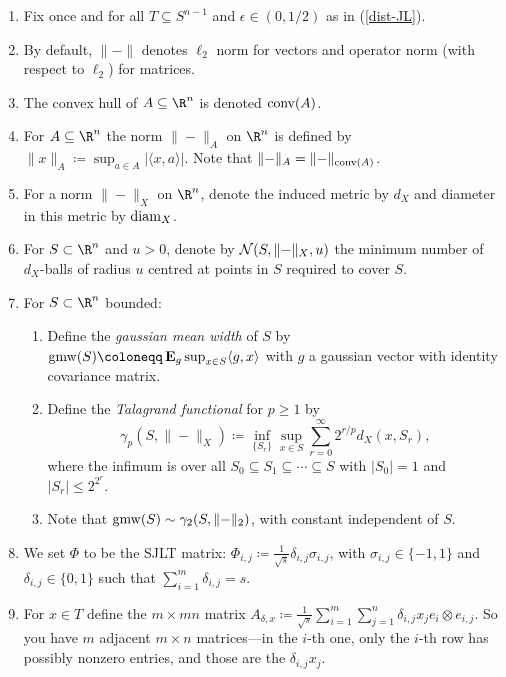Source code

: \begin{enumerate}[leftmargin=*]
\item Fix once and for all $T \subseteq S^{n-1}$ and $\epsilon \in
  (0,1/2)$ as in (\ref{dist-JL}).
\item By default, $\|{-}\|$ denotes $\ell_2$ norm for vectors and
  operator norm (with respect to $\ell_2$) for matrices.
\item The convex hull of $A \subseteq \R^n$ is denoted $\operatorname{conv}(A)$.
\item For $A \subseteq \R^n$ the norm $\|{-}\|_A$ on $\R^n$ is defined
  by $\|x\|_A \coloneqq \sup_{a \in A} |\langle x,a \rangle|$. Note
  that $\|{-}\|_A = \|{-}\|_{\operatorname{conv}(A)}$.
\item For a norm $\|{-}\|_X$ on $\R^n$, denote the induced metric by
  $d_X$ and diameter in this metric by $\operatorname{diam}_X$.
\item For $S \subset \R^n$ and $u > 0$, denote by $\mathcal{N}(S, \|{-}\|_X,
  u)$ the minimum number of $d_X$-balls of radius $u$ centred at
  points in $S$ required to cover $S$.
\item For $S \subset \R^n$ bounded:
  \begin{enumerate}
  \item Define the \emph{gaussian mean width} of $S$ by $\gmw(S)
    \coloneqq \E_g \sup_{x \in S} \langle g,x \rangle$ with $g$ a
    gaussian vector with identity covariance matrix.
  \item Define the \emph{Talagrand functional} for $p \ge 1$ by
    \[
    \gamma_p(S, \|{-}\|_X) \coloneqq \inf_{\{S_r\}} \sup_{x \in S}
    \sum_{r=0}^\infty 2^{r/p} d_X(x,S_r),
    \]
    where the infimum is over all $S_0 \subseteq S_1 \subseteq \cdots
    \subseteq S$ with $|S_0| = 1$ and $|S_r| \le 2^{2^r}$.
  \item Note that $\operatorname{gmw}(S) \sim \gamma_2(S,\|{-}\|_2)$, with constant
    independent of $S$.
  \end{enumerate}
\item We set $\Phi$ to be the SJLT matrix: $\Phi_{i,j} \coloneqq
  \frac{1}{\sqrt{s}} \delta_{i,j} \sigma_{i,j}$, with $\sigma_{i,j}
  \in \{-1,1\}$ and $\delta_{i,j} \in \{0,1\}$ such that $\sum_{i=1}^m
  \delta_{i,j} = s$.
\item For $x \in T$ define the $m \times mn$ matrix $A_{\delta,x}
  \coloneqq \frac{1}{\sqrt{s}} \sum_{i=1}^m \sum_{j=1}^n \delta_{i,j}
  x_j e_i \otimes e_{i,j}$. So you have $m$ adjacent $m \times n$
  matrices---in the $i$-th one, only the $i$-th row has possibly
  nonzero entries, and those are the $\delta_{i,j}x_j$.

\end{enumerate}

====

REQUIRED WORK: For this exercise, copy each line from the listing above that has the word "begin".

ANSWER SECTION:
: \begin{enumerate}[leftmargin=*]
  \begin{enumerate}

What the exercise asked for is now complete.